## Required action
Transcribe the listing exactly as written. Leave the images out.

*** Entries shown Section Begins ***

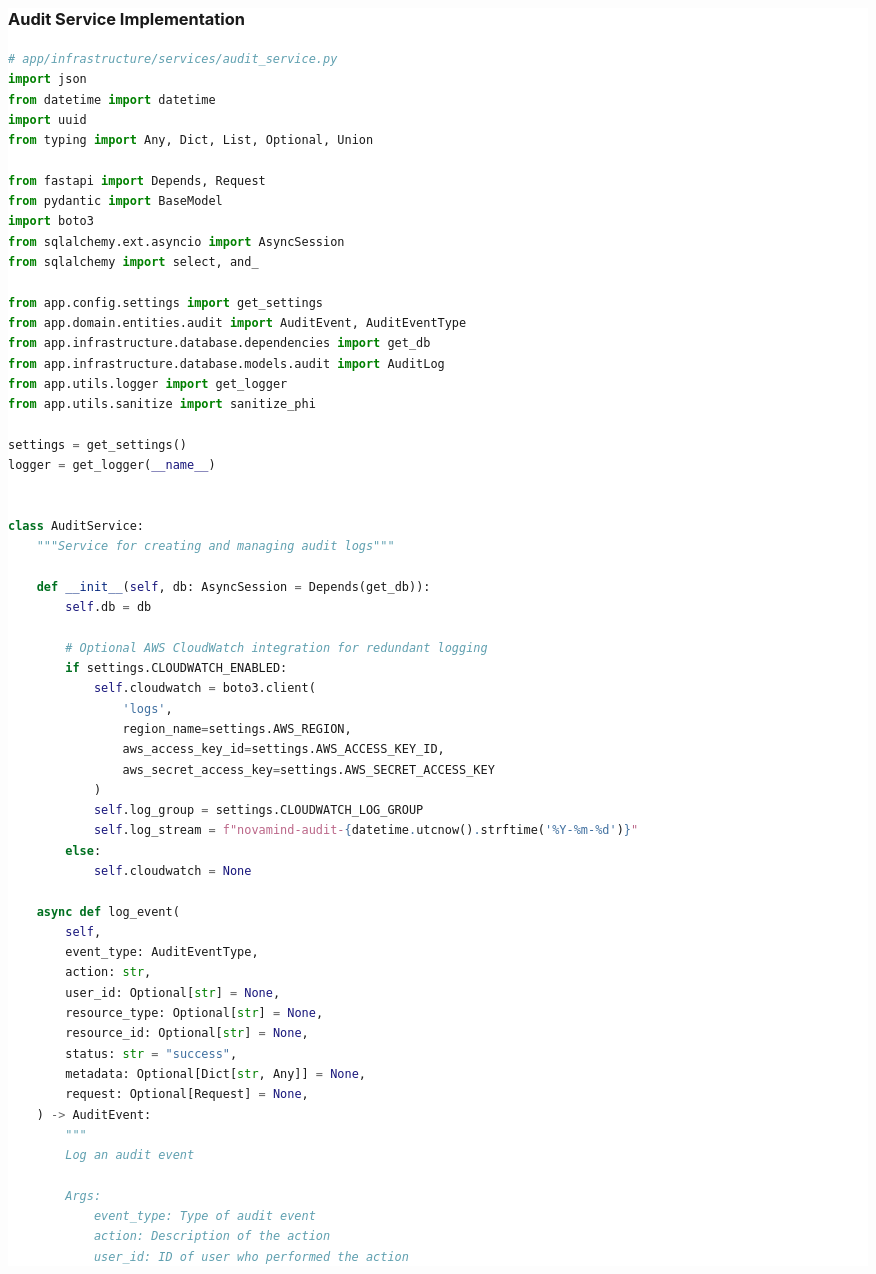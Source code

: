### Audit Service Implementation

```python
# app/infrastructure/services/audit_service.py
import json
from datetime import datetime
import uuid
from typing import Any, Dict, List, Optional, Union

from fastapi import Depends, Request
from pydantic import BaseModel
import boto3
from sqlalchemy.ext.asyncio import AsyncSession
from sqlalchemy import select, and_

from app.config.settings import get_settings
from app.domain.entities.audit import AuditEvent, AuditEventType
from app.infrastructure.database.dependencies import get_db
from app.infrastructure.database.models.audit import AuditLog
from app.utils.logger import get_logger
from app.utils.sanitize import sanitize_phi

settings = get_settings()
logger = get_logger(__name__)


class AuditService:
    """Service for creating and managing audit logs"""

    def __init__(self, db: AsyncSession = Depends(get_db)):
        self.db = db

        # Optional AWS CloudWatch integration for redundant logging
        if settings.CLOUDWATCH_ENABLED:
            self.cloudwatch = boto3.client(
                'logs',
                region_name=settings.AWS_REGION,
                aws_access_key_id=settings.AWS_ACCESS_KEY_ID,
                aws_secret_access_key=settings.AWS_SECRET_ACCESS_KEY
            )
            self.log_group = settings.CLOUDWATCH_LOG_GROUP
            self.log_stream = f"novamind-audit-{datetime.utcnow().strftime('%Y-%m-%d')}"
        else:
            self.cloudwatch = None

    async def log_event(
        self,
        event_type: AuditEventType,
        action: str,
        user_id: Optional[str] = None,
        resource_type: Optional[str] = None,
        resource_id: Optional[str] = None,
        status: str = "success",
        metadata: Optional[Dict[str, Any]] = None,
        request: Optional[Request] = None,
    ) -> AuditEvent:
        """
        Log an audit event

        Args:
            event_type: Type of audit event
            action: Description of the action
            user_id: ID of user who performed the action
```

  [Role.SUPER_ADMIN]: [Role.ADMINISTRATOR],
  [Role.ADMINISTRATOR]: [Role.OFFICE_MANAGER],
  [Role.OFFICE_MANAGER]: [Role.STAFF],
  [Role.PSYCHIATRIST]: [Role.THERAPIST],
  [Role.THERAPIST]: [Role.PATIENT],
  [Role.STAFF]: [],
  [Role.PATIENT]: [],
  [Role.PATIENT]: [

*** Entries shown Section Ends ***

## Output for this exercise
Source code

:### Audit Service Implementation

```python
# app/infrastructure/services/audit_service.py
import json
from datetime import datetime
import uuid
from typing import Any, Dict, List, Optional, Union

from fastapi import Depends, Request
from pydantic import BaseModel
import boto3
from sqlalchemy.ext.asyncio import AsyncSession
from sqlalchemy import select, and_

from app.config.settings import get_settings
from app.domain.entities.audit import AuditEvent, AuditEventType
from app.infrastructure.database.dependencies import get_db
from app.infrastructure.database.models.audit import AuditLog
from app.utils.logger import get_logger
from app.utils.sanitize import sanitize_phi

settings = get_settings()
logger = get_logger(__name__)


class AuditService:
    """Service for creating and managing audit logs"""

    def __init__(self, db: AsyncSession = Depends(get_db)):
        self.db = db

        # Optional AWS CloudWatch integration for redundant logging
        if settings.CLOUDWATCH_ENABLED:
            self.cloudwatch = boto3.client(
                'logs',
                region_name=settings.AWS_REGION,
                aws_access_key_id=settings.AWS_ACCESS_KEY_ID,
                aws_secret_access_key=settings.AWS_SECRET_ACCESS_KEY
            )
            self.log_group = settings.CLOUDWATCH_LOG_GROUP
            self.log_stream = f"novamind-audit-{datetime.utcnow().strftime('%Y-%m-%d')}"
        else:
            self.cloudwatch = None

    async def log_event(
        self,
        event_type: AuditEventType,
        action: str,
        user_id: Optional[str] = None,
        resource_type: Optional[str] = None,
        resource_id: Optional[str] = None,
        status: str = "success",
        metadata: Optional[Dict[str, Any]] = None,
        request: Optional[Request] = None,
    ) -> AuditEvent:
        """
        Log an audit event

        Args:
            event_type: Type of audit event
            action: Description of the action
            user_id: ID of user who performed the action
```

  [Role.SUPER_ADMIN]: [Role.ADMINISTRATOR],
  [Role.ADMINISTRATOR]: [Role.OFFICE_MANAGER],
  [Role.OFFICE_MANAGER]: [Role.STAFF],
  [Role.PSYCHIATRIST]: [Role.THERAPIST],
  [Role.THERAPIST]: [Role.PATIENT],
  [Role.STAFF]: [],
  [Role.PATIENT]: [],
  [Role.PATIENT]: [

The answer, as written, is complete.